Ollama provider: missing response-level reasoning stripper for Kimi models causes inline reasoning leak to chat #86129

@zoltanferenczfi

Description

@zoltanferenczfi

Summary

When using ollama/kimi-k2.6:cloud (and likely kimi-k2.5:cloud) with Think: off, the model's inline reasoning text leaks into the visible chat output. The gateway correctly sends think: false (native Ollama) and thinking: { type: "disabled" } (Moonshot wrapper) on outgoing requests, but the model still emits reasoning text inline — separated from the actual response by a boundary delimiter. The Ollama provider has no response-level stripper for this inline reasoning, unlike the opencode-go provider which has stripOpencodeGoKimiReasoningPayload.

Environment

  • OpenClaw version: 2026.5.22 (a374c3a)
  • Provider: ollama
  • Model: ollama/kimi-k2.6:cloud (also observed with kimi-k2.5:cloud)
  • Runtime: Think: off
  • OS: Windows 10.0.26200 (x64)
  • Ollama base URL: http://192.168.1.72:11434

Reproduction

Config (relevant excerpt)

{
  models: {
    providers: {
      ollama: {
        baseUrl: "http://192.168.1.72:11434",
        api: "ollama",
        models: [
          {
            id: "kimi-k2.6:cloud",
            name: "kimi-k2.6:cloud",
            reasoning: false,
            params: {
              num_ctx: 262144
            }
          }
        ]
      }
    }
  },
  agents: {
    defaults: {
      model: { primary: "ollama/kimi-k2.6:cloud" }
    }
  }
}

Steps

  1. Set primary model to ollama/kimi-k2.6:cloud
  2. Ensure thinking / Think is off
  3. Send any message that triggers the agent
  4. Observe the assistant response in chat

Actual behavior

The visible response contains the model's internal reasoning monologue, followed by a boundary delimiter, then the actual response. Example from session history:

"The user is asking what projects we've worked on so far. Based on my memory files...

...Let me provide a clear summary. ️ So far we've got **3 active projects** tracked:"

The text before is raw reasoning that should be internal only.

Expected behavior

Only the text after the reasoning delimiter should be visible to the user. The reasoning block should be stripped, discarded, or stored as internal metadata — never rendered as chat content.

Root cause analysis

  1. Request side is correctcreateConfiguredOllamaCompatStreamWrapper applies both:

    • createOllamaThinkingWrapper(..., false) → sets think: false on native Ollama payload
    • createMoonshotThinkingWrapper(..., "disabled") → sets thinking: { type: "disabled" }
  2. Model ignores the disable signalkimi-k2.6 still outputs reasoning inline, likely because the Ollama API passthrough doesn't propagate the disable parameter correctly to the underlying model, or the model inherently emits reasoning regardless.
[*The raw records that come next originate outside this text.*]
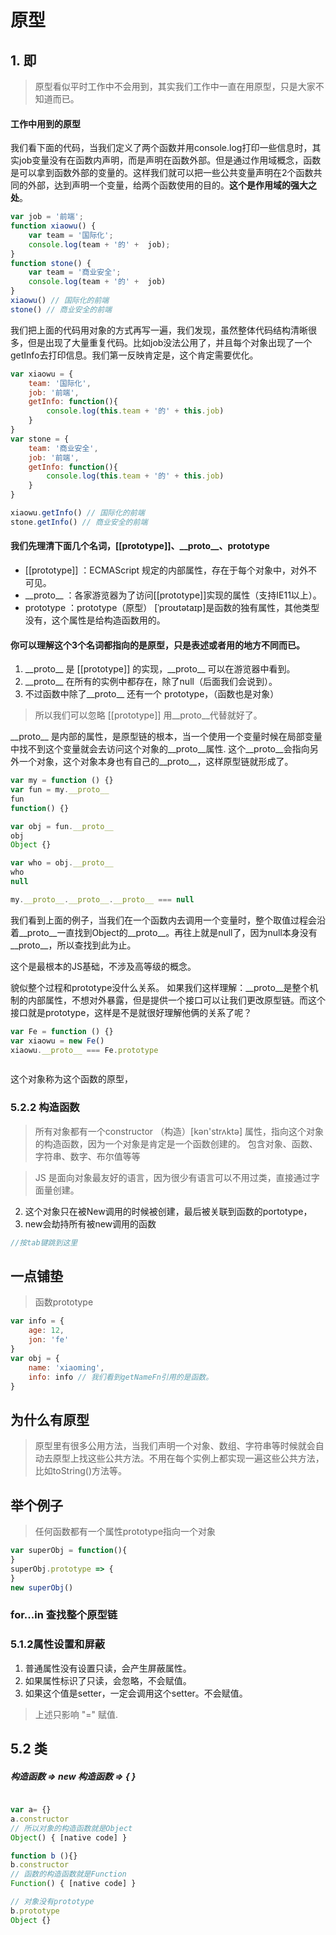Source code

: # 原型

## 1. 即
> 原型看似平时工作中不会用到，其实我们工作中一直在用原型，只是大家不知道而已。
#### 工作中用到的原型
 

我们看下面的代码，当我们定义了两个函数并用console.log打印一些信息时，其实job变量没有在函数内声明，而是声明在函数外部。但是通过作用域概念，函数是可以拿到函数外部的变量的。这样我们就可以把一些公共变量声明在2个函数共同的外部，达到声明一个变量，给两个函数使用的目的。**这个是作用域的强大之处**。

``` javascript { .theme-peacock }
var job = '前端';
function xiaowu() {
	var team = '国际化';
	console.log(team + '的' +  job);
}
function stone() {
	var team = '商业安全'; 
	console.log(team + '的' +  job)
}
xiaowu() // 国际化的前端
stone() // 商业安全的前端
```

我们把上面的代码用对象的方式再写一遍，我们发现，虽然整体代码结构清晰很多，但是出现了大量重复代码。比如job没法公用了，并且每个对象出现了一个getInfo去打印信息。我们第一反映肯定是，这个肯定需要优化。

``` javascript { .theme-peacock }
var xiaowu = {
	team: '国际化',
	job: '前端',
	getInfo: function(){
		console.log(this.team + '的' + this.job)
	}
}
var stone = {
	team: '商业安全',
	job: '前端',
	getInfo: function(){
		console.log(this.team + '的' + this.job)
	}
}

xiaowu.getInfo() // 国际化的前端
stone.getInfo() // 商业安全的前端
```

#### 我们先理清下面几个名词，[[prototype]]、\_\_proto\_\_、prototype

 - [[prototype]] ：ECMAScript 规定的内部属性，存在于每个对象中，对外不可见。
 -  \_\_proto\_\_ ：各家游览器为了访问[[prototype]]实现的属性（支持IE11以上）。
 - prototype ：prototype（原型） [ˈproʊtətaɪp]是函数的独有属性，其他类型没有，这个属性是给构造函数用的。
 


#### 你可以理解这个3个名词都指向的是原型，只是表述或者用的地方不同而已。

1. \_\_proto\_\_ 是 [[prototype]] 的实现，\_\_proto\_\_ 可以在游览器中看到。
2. \_\_proto\_\_  在所有的实例中都存在，除了null（后面我们会说到）。
3. 不过函数中除了\_\_proto\_\_ 还有一个 prototype，（函数也是对象）


> 所以我们可以忽略 [[prototype]] 用\_\_proto\_\_代替就好了。



 \_\_proto\_\_ 是内部的属性，是原型链的根本，当一个使用一个变量时候在局部变量中找不到这个变量就会去访问这个对象的\_\_proto\_\_属性.
这个\_\_proto\_\_会指向另外一个对象，这个对象本身也有自己的\_\_proto\_\_，这样原型链就形成了。
```javascript { .theme-peacock }
var my = function () {}
var fun = my.__proto__
fun
function() {}

var obj = fun.__proto__ 
obj
Object {}

var who = obj.__proto__
who
null

my.__proto__.__proto__.__proto__ === null

```
我们看到上面的例子，当我们在一个函数内去调用一个变量时，整个取值过程会沿着\_\_proto\_\_一直找到Object的\_\_proto\_\_。再往上就是null了，因为null本身没有\_\_proto\_\_，所以查找到此为止。

这个是最根本的JS基础，不涉及高等级的概念。


貌似整个过程和prototype没什么关系。
如果我们这样理解：\_\_proto\_\_是整个机制的内部属性，不想对外暴露，但是提供一个接口可以让我们更改原型链。而这个接口就是prototype，这样是不是就很好理解他俩的关系了呢？

```javascript { .theme-peacock }
var Fe = function () {}
var xiaowu = new Fe()
xiaowu.__proto__ === Fe.prototype



```




这个对象称为这个函数的原型，

### 5.2.2 构造函数
 
> 所有对象都有一个constructor （构造）[kən'strʌktə] 属性，指向这个对象的构造函数，因为一个对象是肯定是一个函数创建的。
> 包含对象、函数、字符串、数字、布尔值等等

> JS 是面向对象最友好的语言，因为很少有语言可以不用过类，直接通过字面量创建。






2. 这个对象只在被New调用的时候被创建，最后被关联到函数的portotype，
3. new会劫持所有被new调用的函数


```javascript { .theme-peacock }
//按tab键跳到这里
```
## 一点铺垫

> 函数prototype
```javascript { .theme-peacock }
var info = {
	age: 12,
	jon: 'fe'
}
var obj = {
	name: 'xiaoming',
	info: info // 我们看到getNameFn引用的是函数。
}

```

## 为什么有原型
> 原型里有很多公用方法，当我们声明一个对象、数组、字符串等时候就会自动去原型上找这些公共方法。不用在每个实例上都实现一遍这些公共方法，比如toString()方法等。

## 举个例子
> 任何函数都有一个属性prototype指向一个对象
```javascript { .theme-peacock }
var superObj = function(){
}
superObj.prototype => {
}
new superObj()
```

### for...in 查找整个原型链

### 5.1.2属性设置和屏蔽
1. 普通属性没有设置只读，会产生屏蔽属性。
2. 如果属性标识了只读，会忽略，不会赋值。
3. 如果这个值是setter，一定会调用这个setter。不会赋值。
> 上述只影响 "="  赋值.

## 5.2 类

##### 构造函数 => new 构造函数 => {  }


```javascript { .theme-peacock }

var a= {}
a.constructor
// 所以对象的构造函数就是Object
Object() { [native code] }

function b (){}
b.constructor
// 函数的构造函数就是Function
Function() { [native code] }

// 对象没有prototype
b.prototype
Object {}
```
  3. Missing response stripper — The opencode-go provider has stripOpencodeGoKimiReasoningPayload which:

    • Deletes reasoning, reasoning_details, reasoning_content, reasoning_text fields
    • Filters out type: "thinking" / type: "reasoning" content parts from messages
    • Replaces stripped content with [assistant reasoning omitted]

    The ollama provider has no equivalent response sanitizer for Kimi models.

Cross-references

Suggested fix

Add a Kimi-specific response sanitizer in the Ollama provider, analogous to what exists for opencode-go:

Option A (provider-level): In createConfiguredOllamaCompatStreamWrapper, when isOllamaCloudKimiModelRef(modelId) is true, wrap the stream with a response interceptor that strips inline reasoning text from assistant message content before it reaches the user.
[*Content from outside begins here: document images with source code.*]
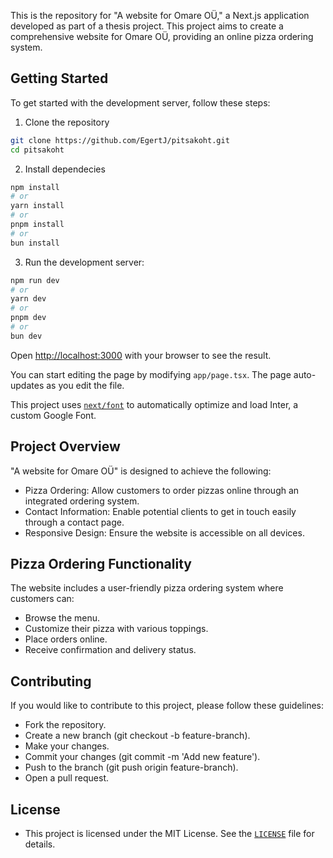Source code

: This is the repository for "A website for Omare OÜ," a Next.js application developed as part of a thesis project. This project aims to create a comprehensive website for Omare OÜ, providing an online pizza ordering system.

## Getting Started

To get started with the development server, follow these steps:

1. Clone the repository
```bash
git clone https://github.com/EgertJ/pitsakoht.git
cd pitsakoht
```

2. Install dependecies
```bash
npm install
# or
yarn install
# or
pnpm install
# or
bun install
```

3. Run the development server:

```bash
npm run dev
# or
yarn dev
# or
pnpm dev
# or
bun dev
```

Open [http://localhost:3000](http://localhost:3000) with your browser to see the result.

You can start editing the page by modifying `app/page.tsx`. The page auto-updates as you edit the file.

This project uses [`next/font`](https://nextjs.org/docs/basic-features/font-optimization) to automatically optimize and load Inter, a custom Google Font.

## Project Overview

"A website for Omare OÜ" is designed to achieve the following:

* Pizza Ordering: Allow customers to order pizzas online through an integrated ordering system.
* Contact Information: Enable potential clients to get in touch easily through a contact page.
* Responsive Design: Ensure the website is accessible on all devices.

## Pizza Ordering Functionality

The website includes a user-friendly pizza ordering system where customers can:

* Browse the menu.
* Customize their pizza with various toppings.
* Place orders online.
* Receive confirmation and delivery status.

## Contributing

If you would like to contribute to this project, please follow these guidelines:

* Fork the repository.
* Create a new branch (git checkout -b feature-branch).
* Make your changes.
* Commit your changes (git commit -m 'Add new feature').
* Push to the branch (git push origin feature-branch).
* Open a pull request.

## License
* This project is licensed under the MIT License. See the [`LICENSE`](LICENSE) file for details.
Option B (gateway-level): Add a general stripInlineReasoningFromAssistantText utility in the message processing pipeline that recognizes the (or equivalent) delimiter and splits/omits the reasoning portion.

Option C (model registry): Mark kimi-k2.6:cloud and kimi-k2.5:cloud under the Ollama provider as reasoning: true with a reasoningOutputMode: "inline" so the gateway knows to apply stripping regardless of what the model claims.

Workarounds

  • Switch to a non-reasoning model (e.g., llama3.2:3b, gemma4)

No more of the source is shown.